Return every line of the records, exact and in full, until you have returned the line with "6:** If the", and include none of the pictures.
····················
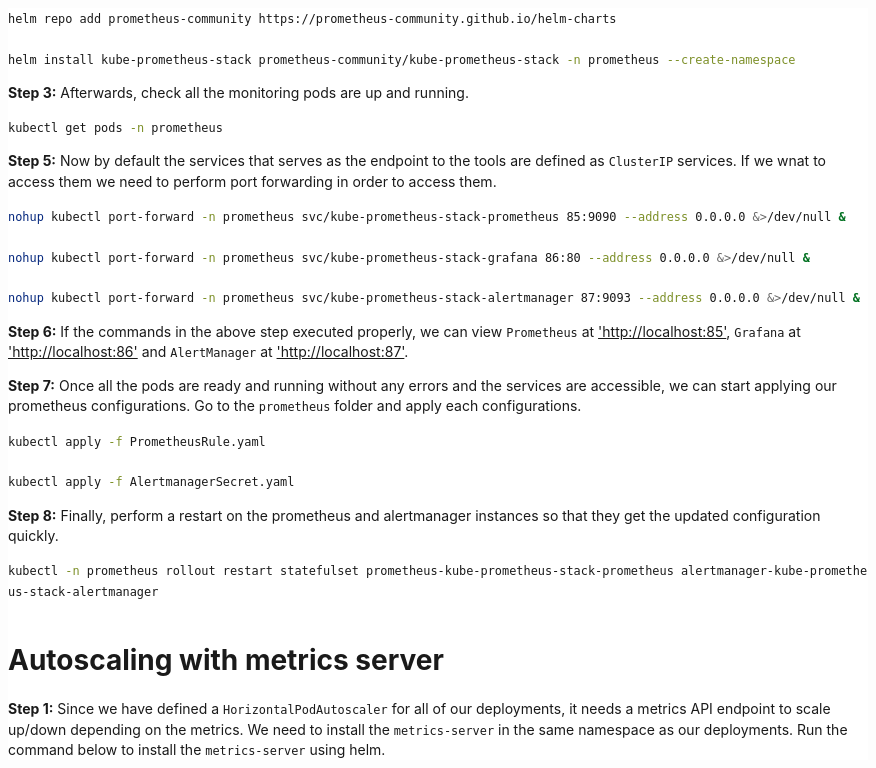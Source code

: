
 ```bash
helm repo add prometheus-community https://prometheus-community.github.io/helm-charts

helm install kube-prometheus-stack prometheus-community/kube-prometheus-stack -n prometheus --create-namespace
```

**Step 3:** Afterwards, check all the monitoring pods are up and running.

```bash
kubectl get pods -n prometheus
```

**Step 5:** Now by default the services that serves as the endpoint to the tools are defined as `ClusterIP` services. If we wnat to access them we need to perform port forwarding in order to access them.

```bash
nohup kubectl port-forward -n prometheus svc/kube-prometheus-stack-prometheus 85:9090 --address 0.0.0.0 &>/dev/null &

nohup kubectl port-forward -n prometheus svc/kube-prometheus-stack-grafana 86:80 --address 0.0.0.0 &>/dev/null &

nohup kubectl port-forward -n prometheus svc/kube-prometheus-stack-alertmanager 87:9093 --address 0.0.0.0 &>/dev/null &
```

**Step 6:** If the commands in the above step executed properly, we can view `Prometheus` at ['http://localhost:85'](http://localhost:85), `Grafana` at ['http://localhost:86'](http://localhost:86) and `AlertManager` at ['http://localhost:87'](http://localhost:87).

**Step 7:** Once all the pods are ready and running without any errors and the services are accessible, we can start applying our prometheus configurations. Go to the `prometheus` folder and apply each configurations.

```bash
kubectl apply -f PrometheusRule.yaml

kubectl apply -f AlertmanagerSecret.yaml
```

**Step 8:** Finally, perform a restart on the prometheus and alertmanager instances so that they get the updated configuration quickly.

```bash
kubectl -n prometheus rollout restart statefulset prometheus-kube-prometheus-stack-prometheus alertmanager-kube-prometheus-stack-alertmanager
```

# Autoscaling with metrics server

**Step 1:** Since we have defined a `HorizontalPodAutoscaler` for all of our deployments, it needs a metrics API endpoint to scale up/down depending on the metrics. We need to install the `metrics-server` in the same namespace as our deployments. Run the command below to install the `metrics-server` using helm.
····················
### RESPONSE TO THE TASK
Source code

:
 ```bash
helm repo add prometheus-community https://prometheus-community.github.io/helm-charts

helm install kube-prometheus-stack prometheus-community/kube-prometheus-stack -n prometheus --create-namespace
```

**Step 3:** Afterwards, check all the monitoring pods are up and running.

```bash
kubectl get pods -n prometheus
```

**Step 5:** Now by default the services that serves as the endpoint to the tools are defined as `ClusterIP` services. If we wnat to access them we need to perform port forwarding in order to access them.

```bash
nohup kubectl port-forward -n prometheus svc/kube-prometheus-stack-prometheus 85:9090 --address 0.0.0.0 &>/dev/null &

nohup kubectl port-forward -n prometheus svc/kube-prometheus-stack-grafana 86:80 --address 0.0.0.0 &>/dev/null &

nohup kubectl port-forward -n prometheus svc/kube-prometheus-stack-alertmanager 87:9093 --address 0.0.0.0 &>/dev/null &
```

**Step 6:** If the commands in the above step executed properly, we can view `Prometheus` at ['http://localhost:85'](http://localhost:85), `Grafana` at ['http://localhost:86'](http://localhost:86) and `AlertManager` at ['http://localhost:87'](http://localhost:87).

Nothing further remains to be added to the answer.